# Challenge Advanced Machine Learning
### Gruppo STM: Luca Moresca, Valerio Santini, Nicholas Suozzi

## Project Overview

This project addresses the AML Challenge on **text → latent visual space** mapping, with the goal of producing textual embeddings that match the image embeddings generated by a predefined VAE.
The architecture follows a VSE++ approach enriched with a multi-slot mechanism to achieve finer-grained alignment. The main model (TextToVis) projects the textual embedding into the visual space, while an auxiliary module (SlotAuxHead) generates multiple “slot” vectors, useful only during training to improve discrimination and internal diversity of representations.

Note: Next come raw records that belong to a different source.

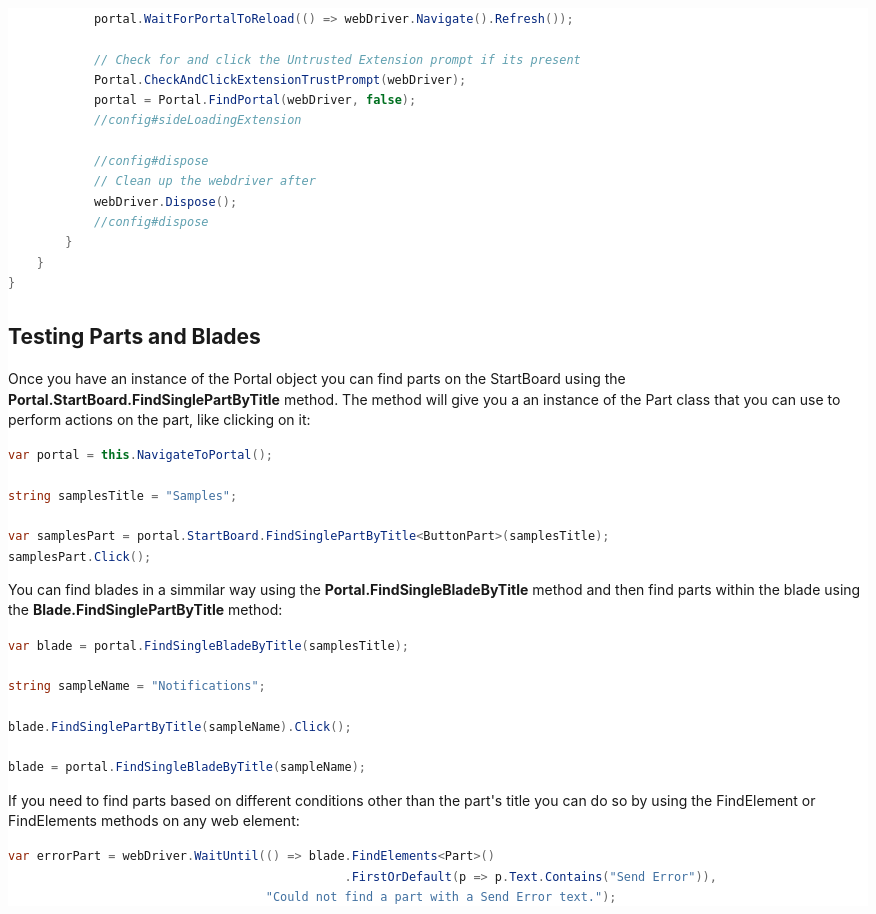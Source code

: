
 ```cs
            portal.WaitForPortalToReload(() => webDriver.Navigate().Refresh());

            // Check for and click the Untrusted Extension prompt if its present
            Portal.CheckAndClickExtensionTrustPrompt(webDriver);
            portal = Portal.FindPortal(webDriver, false);
            //config#sideLoadingExtension

            //config#dispose
            // Clean up the webdriver after
            webDriver.Dispose();
            //config#dispose
        }
    }
}


```


<a name="c-portal-test-framework-testing-parts-and-blades"></a>
## Testing Parts and Blades

Once you have an instance of the Portal object you can find parts on the StartBoard using the **Portal.StartBoard.FindSinglePartByTitle** method. The method will give you a an instance of the Part class that you can use to perform actions on the part, like clicking on it:

```cs
var portal = this.NavigateToPortal();

string samplesTitle = "Samples";

var samplesPart = portal.StartBoard.FindSinglePartByTitle<ButtonPart>(samplesTitle);
samplesPart.Click();
```

You can find blades in a simmilar way using the **Portal.FindSingleBladeByTitle** method and then find parts within the blade using the **Blade.FindSinglePartByTitle** method:

```cs
var blade = portal.FindSingleBladeByTitle(samplesTitle);

string sampleName = "Notifications";

blade.FindSinglePartByTitle(sampleName).Click();

blade = portal.FindSingleBladeByTitle(sampleName);
```

If you need to find parts based on different conditions other than the part's title you can do so by using the FindElement or FindElements methods on any web element:

```cs
var errorPart = webDriver.WaitUntil(() => blade.FindElements<Part>()
                                               .FirstOrDefault(p => p.Text.Contains("Send Error")),
									"Could not find a part with a Send Error text.");
```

The training uses a combination of contrastive losses:
- **Global triplet loss** (classic VSE++)
- **Slot-based triplet loss** (max-over-slot)
- **InfoNCE on slots**  
- **ISDL** to prevent collapse between slots  
- **Condensation loss** to maintain consistency between global and slot embeddings  

This configuration allows for more robust and accurate alignment, reducing dependence on a single global vector and leveraging more granular signals.

The pipeline includes:
- a stable image level split, to ensure correct validation
- saving checkpoints for each epoch and selecting the best one based on validation metrics
- qualitative analysis through visual retrieval
- an ensemble strategy of models trained with different seeds, used in inference to increase stability and performance

The result is a system optimised to maximise metrics, combining classic metric learning techniques with modern mechanisms based on multi-slot representations and diversity regularisations.

In [None]:
from pathlib import Path
import random
import os
import torch
import torch.nn as nn
import torch.nn.functional as F
from torch.utils.data import DataLoader, TensorDataset
from tqdm import tqdm
import numpy as np
import hashlib
from scipy import sparse

from challenge.src.common import load_data, prepare_train_data, generate_submission
from challenge.src.eval.metrics import mrr, recall_at_k, ndcg
from challenge.src.eval.visualize import visualize_retrieval

RUN_ID = 3

MODEL_PATH = f"models/vsepp_text2vis_best_seed{RUN_ID}.pth"
DEVICE = torch.device("cuda" if torch.cuda.is_available() else "cpu")
EPOCHS = 24
BATCH_SIZE = 128
LR_INIT = 2e-4
LR_LATE = 2e-5
LR_STEP_EPOCH = 16
WEIGHT_DECAY = 0.0
MARGIN = 0.20

K_SLOTS_AUX = 4
TAU_SLOT = 0.09
LAMBDA_SLOT = 0.15

USE_SLOT_TRIPLET = True
LAMBDA_TRI_GLOBAL = 0.30

LAMBDA_ISDL = 0.02
ISDL_DELTA = 0.55

LAMBDA_COND = 0.05

SEED = 42 + RUN_ID
random.seed(SEED)
np.random.seed(SEED)
torch.manual_seed(SEED)
if DEVICE.type == "cuda":
    torch.cuda.manual_seed_all(SEED)
    torch.backends.cudnn.deterministic = True
    torch.backends.cudnn.benchmark = False

### Image-based split train/validation

The dataset is split using an image-level split, so that all captions for the same image go into the same set.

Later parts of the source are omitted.